What the exercise asks: Check each line of the data below for the string "chaque", then report how many lines have it and nothing else.

The data:
▼

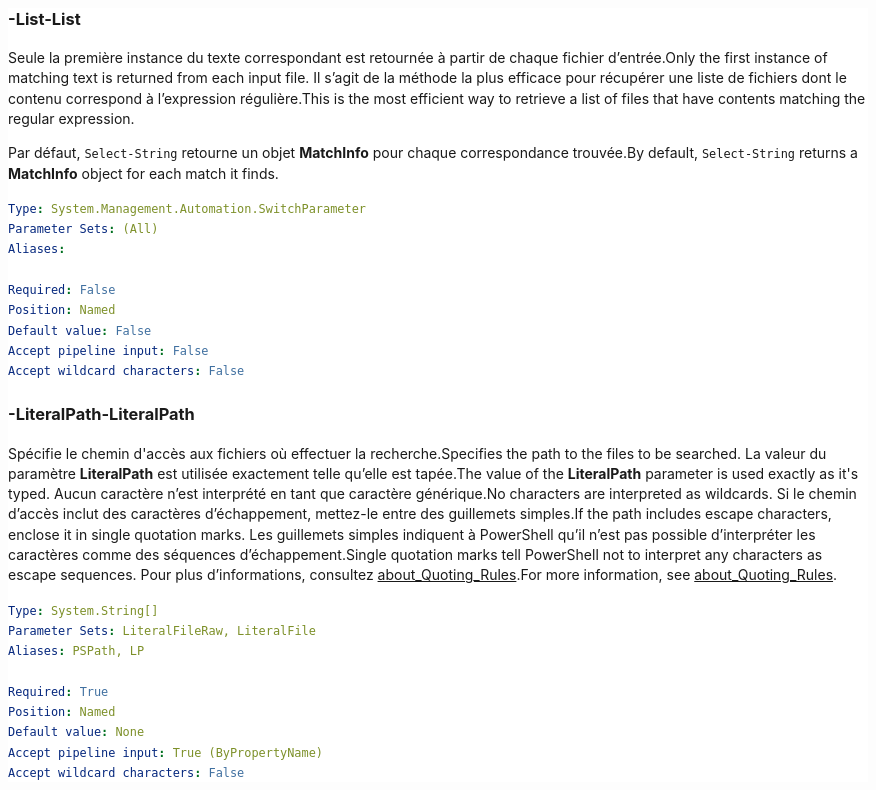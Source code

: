 ### <span data-ttu-id="5c1b8-294">-List</span><span class="sxs-lookup"><span data-stu-id="5c1b8-294">-List</span></span>

<span data-ttu-id="5c1b8-295">Seule la première instance du texte correspondant est retournée à partir de chaque fichier d’entrée.</span><span class="sxs-lookup"><span data-stu-id="5c1b8-295">Only the first instance of matching text is returned from each input file.</span></span> <span data-ttu-id="5c1b8-296">Il s’agit de la méthode la plus efficace pour récupérer une liste de fichiers dont le contenu correspond à l’expression régulière.</span><span class="sxs-lookup"><span data-stu-id="5c1b8-296">This is the most efficient way to retrieve a list of files that have contents matching the regular expression.</span></span>

<span data-ttu-id="5c1b8-297">Par défaut, `Select-String` retourne un objet **MatchInfo** pour chaque correspondance trouvée.</span><span class="sxs-lookup"><span data-stu-id="5c1b8-297">By default, `Select-String` returns a **MatchInfo** object for each match it finds.</span></span>

```yaml
Type: System.Management.Automation.SwitchParameter
Parameter Sets: (All)
Aliases:

Required: False
Position: Named
Default value: False
Accept pipeline input: False
Accept wildcard characters: False
```

### <span data-ttu-id="5c1b8-298">-LiteralPath</span><span class="sxs-lookup"><span data-stu-id="5c1b8-298">-LiteralPath</span></span>

<span data-ttu-id="5c1b8-299">Spécifie le chemin d'accès aux fichiers où effectuer la recherche.</span><span class="sxs-lookup"><span data-stu-id="5c1b8-299">Specifies the path to the files to be searched.</span></span> <span data-ttu-id="5c1b8-300">La valeur du paramètre **LiteralPath** est utilisée exactement telle qu’elle est tapée.</span><span class="sxs-lookup"><span data-stu-id="5c1b8-300">The value of the **LiteralPath** parameter is used exactly as it's typed.</span></span> <span data-ttu-id="5c1b8-301">Aucun caractère n’est interprété en tant que caractère générique.</span><span class="sxs-lookup"><span data-stu-id="5c1b8-301">No characters are interpreted as wildcards.</span></span> <span data-ttu-id="5c1b8-302">Si le chemin d’accès inclut des caractères d’échappement, mettez-le entre des guillemets simples.</span><span class="sxs-lookup"><span data-stu-id="5c1b8-302">If the path includes escape characters, enclose it in single quotation marks.</span></span> <span data-ttu-id="5c1b8-303">Les guillemets simples indiquent à PowerShell qu’il n’est pas possible d’interpréter les caractères comme des séquences d’échappement.</span><span class="sxs-lookup"><span data-stu-id="5c1b8-303">Single quotation marks tell PowerShell not to interpret any characters as escape sequences.</span></span> <span data-ttu-id="5c1b8-304">Pour plus d’informations, consultez [about_Quoting_Rules](../Microsoft.Powershell.Core/About/about_Quoting_Rules.md).</span><span class="sxs-lookup"><span data-stu-id="5c1b8-304">For more information, see [about_Quoting_Rules](../Microsoft.Powershell.Core/About/about_Quoting_Rules.md).</span></span>

```yaml
Type: System.String[]
Parameter Sets: LiteralFileRaw, LiteralFile
Aliases: PSPath, LP

Required: True
Position: Named
Default value: None
Accept pipeline input: True (ByPropertyName)
Accept wildcard characters: False
```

▲

Task solution: 2